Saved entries
_____

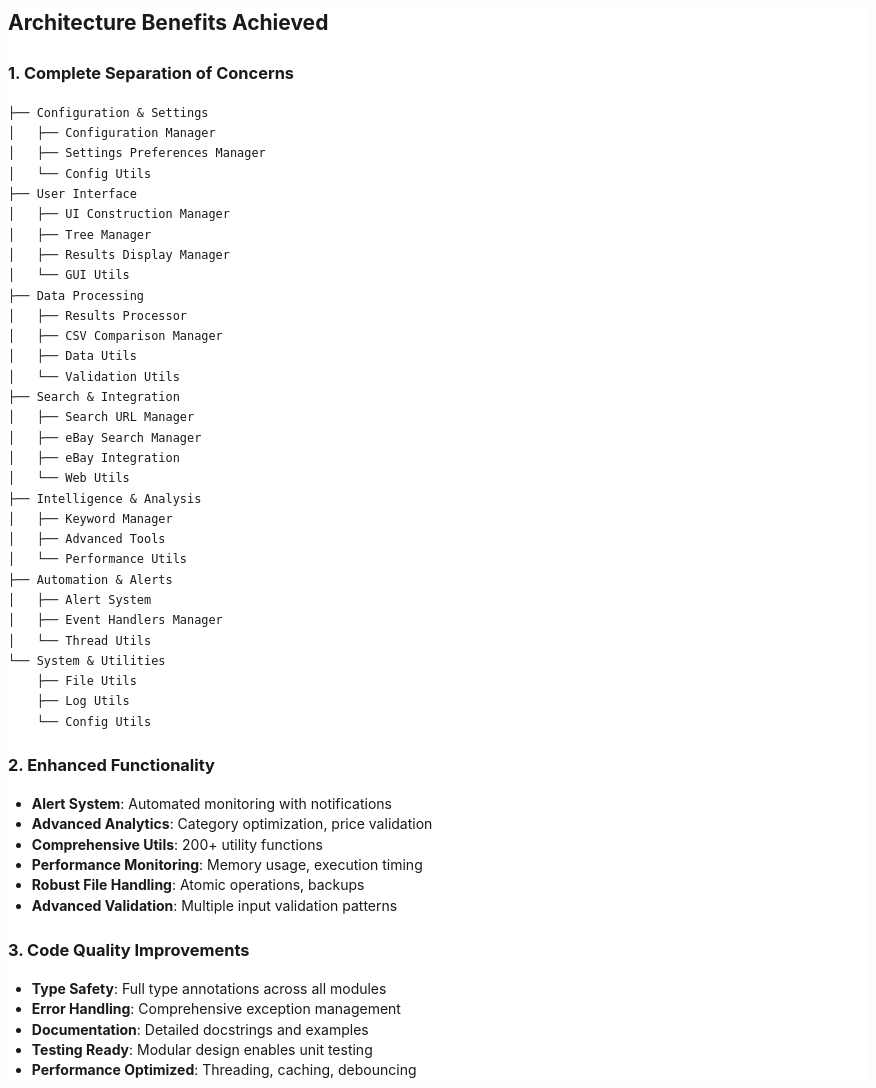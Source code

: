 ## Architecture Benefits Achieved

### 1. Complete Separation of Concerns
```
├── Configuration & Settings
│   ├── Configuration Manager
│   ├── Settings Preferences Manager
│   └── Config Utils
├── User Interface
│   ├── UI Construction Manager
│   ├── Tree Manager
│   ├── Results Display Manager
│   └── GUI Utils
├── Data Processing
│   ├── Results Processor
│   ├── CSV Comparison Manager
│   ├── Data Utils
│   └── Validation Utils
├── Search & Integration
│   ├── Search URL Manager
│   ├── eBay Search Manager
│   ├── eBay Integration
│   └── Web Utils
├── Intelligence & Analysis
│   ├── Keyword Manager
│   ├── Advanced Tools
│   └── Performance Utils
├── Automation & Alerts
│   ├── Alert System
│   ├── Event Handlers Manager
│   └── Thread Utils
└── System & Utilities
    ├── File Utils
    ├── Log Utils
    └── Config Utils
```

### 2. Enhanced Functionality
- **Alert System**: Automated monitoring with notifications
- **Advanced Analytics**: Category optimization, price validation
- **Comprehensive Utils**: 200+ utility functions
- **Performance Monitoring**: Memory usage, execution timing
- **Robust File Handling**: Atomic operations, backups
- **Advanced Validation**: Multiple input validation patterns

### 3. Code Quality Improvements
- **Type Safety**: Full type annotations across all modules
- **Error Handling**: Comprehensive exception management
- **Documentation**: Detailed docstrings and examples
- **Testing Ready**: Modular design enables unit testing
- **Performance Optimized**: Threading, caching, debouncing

_____

Say only the number of lines of the data above in which the string "Configuration" occurs.

2